Each entry below is to be duplicated verbatim.

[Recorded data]
⟨
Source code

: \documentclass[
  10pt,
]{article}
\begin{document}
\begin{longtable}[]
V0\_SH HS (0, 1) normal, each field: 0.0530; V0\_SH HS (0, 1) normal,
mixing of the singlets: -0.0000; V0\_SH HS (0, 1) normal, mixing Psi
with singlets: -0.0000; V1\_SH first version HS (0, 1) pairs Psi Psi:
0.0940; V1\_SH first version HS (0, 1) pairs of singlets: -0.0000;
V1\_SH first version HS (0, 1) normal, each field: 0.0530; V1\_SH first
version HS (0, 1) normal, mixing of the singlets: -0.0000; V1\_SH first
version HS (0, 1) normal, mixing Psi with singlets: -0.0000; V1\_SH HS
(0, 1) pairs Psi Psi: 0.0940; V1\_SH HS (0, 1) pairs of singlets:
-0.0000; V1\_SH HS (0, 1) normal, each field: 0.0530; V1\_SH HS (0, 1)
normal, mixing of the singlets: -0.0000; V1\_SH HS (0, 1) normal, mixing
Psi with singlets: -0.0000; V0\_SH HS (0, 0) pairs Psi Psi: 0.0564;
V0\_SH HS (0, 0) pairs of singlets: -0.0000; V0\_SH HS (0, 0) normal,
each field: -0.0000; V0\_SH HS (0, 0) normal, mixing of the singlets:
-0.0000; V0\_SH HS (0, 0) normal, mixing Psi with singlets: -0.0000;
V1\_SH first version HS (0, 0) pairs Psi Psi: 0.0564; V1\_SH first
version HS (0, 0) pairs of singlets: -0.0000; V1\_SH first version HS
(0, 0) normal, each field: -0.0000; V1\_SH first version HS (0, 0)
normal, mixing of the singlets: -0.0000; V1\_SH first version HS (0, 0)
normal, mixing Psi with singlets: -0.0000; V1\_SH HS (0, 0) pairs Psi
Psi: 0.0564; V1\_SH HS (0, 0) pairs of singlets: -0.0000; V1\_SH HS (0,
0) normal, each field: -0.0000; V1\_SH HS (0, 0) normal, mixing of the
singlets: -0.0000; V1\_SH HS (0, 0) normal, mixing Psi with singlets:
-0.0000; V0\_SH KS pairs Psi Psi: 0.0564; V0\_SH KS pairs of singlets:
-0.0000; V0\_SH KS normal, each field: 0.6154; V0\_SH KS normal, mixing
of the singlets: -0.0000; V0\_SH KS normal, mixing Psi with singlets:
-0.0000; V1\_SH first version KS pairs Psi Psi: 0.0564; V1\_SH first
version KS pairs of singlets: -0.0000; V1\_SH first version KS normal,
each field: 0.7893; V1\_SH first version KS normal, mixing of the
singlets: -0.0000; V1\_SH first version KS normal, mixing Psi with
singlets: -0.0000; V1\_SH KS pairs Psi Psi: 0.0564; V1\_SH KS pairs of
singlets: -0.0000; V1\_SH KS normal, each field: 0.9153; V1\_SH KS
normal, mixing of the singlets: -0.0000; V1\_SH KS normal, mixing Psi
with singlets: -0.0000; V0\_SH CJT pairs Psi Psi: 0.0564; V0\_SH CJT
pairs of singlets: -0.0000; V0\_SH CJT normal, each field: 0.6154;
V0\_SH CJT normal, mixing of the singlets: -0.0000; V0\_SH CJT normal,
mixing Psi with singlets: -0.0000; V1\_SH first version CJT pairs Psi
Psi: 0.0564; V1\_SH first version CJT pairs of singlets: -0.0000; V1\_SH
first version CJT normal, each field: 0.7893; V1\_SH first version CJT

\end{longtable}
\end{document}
⟩
• Solution to this exercise:
Source code

: \documentclass[
  10pt,
]{article}
\begin{document}
\begin{longtable}[]
V0\_SH HS (0, 1) normal, each field: 0.0530; V0\_SH HS (0, 1) normal,
mixing of the singlets: -0.0000; V0\_SH HS (0, 1) normal, mixing Psi
with singlets: -0.0000; V1\_SH first version HS (0, 1) pairs Psi Psi:
0.0940; V1\_SH first version HS (0, 1) pairs of singlets: -0.0000;
V1\_SH first version HS (0, 1) normal, each field: 0.0530; V1\_SH first
version HS (0, 1) normal, mixing of the singlets: -0.0000; V1\_SH first
version HS (0, 1) normal, mixing Psi with singlets: -0.0000; V1\_SH HS
(0, 1) pairs Psi Psi: 0.0940; V1\_SH HS (0, 1) pairs of singlets:
-0.0000; V1\_SH HS (0, 1) normal, each field: 0.0530; V1\_SH HS (0, 1)
normal, mixing of the singlets: -0.0000; V1\_SH HS (0, 1) normal, mixing
Psi with singlets: -0.0000; V0\_SH HS (0, 0) pairs Psi Psi: 0.0564;
V0\_SH HS (0, 0) pairs of singlets: -0.0000; V0\_SH HS (0, 0) normal,
each field: -0.0000; V0\_SH HS (0, 0) normal, mixing of the singlets:
-0.0000; V0\_SH HS (0, 0) normal, mixing Psi with singlets: -0.0000;
V1\_SH first version HS (0, 0) pairs Psi Psi: 0.0564; V1\_SH first
version HS (0, 0) pairs of singlets: -0.0000; V1\_SH first version HS
(0, 0) normal, each field: -0.0000; V1\_SH first version HS (0, 0)
normal, mixing of the singlets: -0.0000; V1\_SH first version HS (0, 0)
normal, mixing Psi with singlets: -0.0000; V1\_SH HS (0, 0) pairs Psi
Psi: 0.0564; V1\_SH HS (0, 0) pairs of singlets: -0.0000; V1\_SH HS (0,
0) normal, each field: -0.0000; V1\_SH HS (0, 0) normal, mixing of the
singlets: -0.0000; V1\_SH HS (0, 0) normal, mixing Psi with singlets:
-0.0000; V0\_SH KS pairs Psi Psi: 0.0564; V0\_SH KS pairs of singlets:
-0.0000; V0\_SH KS normal, each field: 0.6154; V0\_SH KS normal, mixing
of the singlets: -0.0000; V0\_SH KS normal, mixing Psi with singlets:
-0.0000; V1\_SH first version KS pairs Psi Psi: 0.0564; V1\_SH first
version KS pairs of singlets: -0.0000; V1\_SH first version KS normal,
each field: 0.7893; V1\_SH first version KS normal, mixing of the
singlets: -0.0000; V1\_SH first version KS normal, mixing Psi with
singlets: -0.0000; V1\_SH KS pairs Psi Psi: 0.0564; V1\_SH KS pairs of
singlets: -0.0000; V1\_SH KS normal, each field: 0.9153; V1\_SH KS
normal, mixing of the singlets: -0.0000; V1\_SH KS normal, mixing Psi
with singlets: -0.0000; V0\_SH CJT pairs Psi Psi: 0.0564; V0\_SH CJT
pairs of singlets: -0.0000; V0\_SH CJT normal, each field: 0.6154;
V0\_SH CJT normal, mixing of the singlets: -0.0000; V0\_SH CJT normal,
mixing Psi with singlets: -0.0000; V1\_SH first version CJT pairs Psi
Psi: 0.0564; V1\_SH first version CJT pairs of singlets: -0.0000; V1\_SH
first version CJT normal, each field: 0.7893; V1\_SH first version CJT

\end{longtable}
\end{document}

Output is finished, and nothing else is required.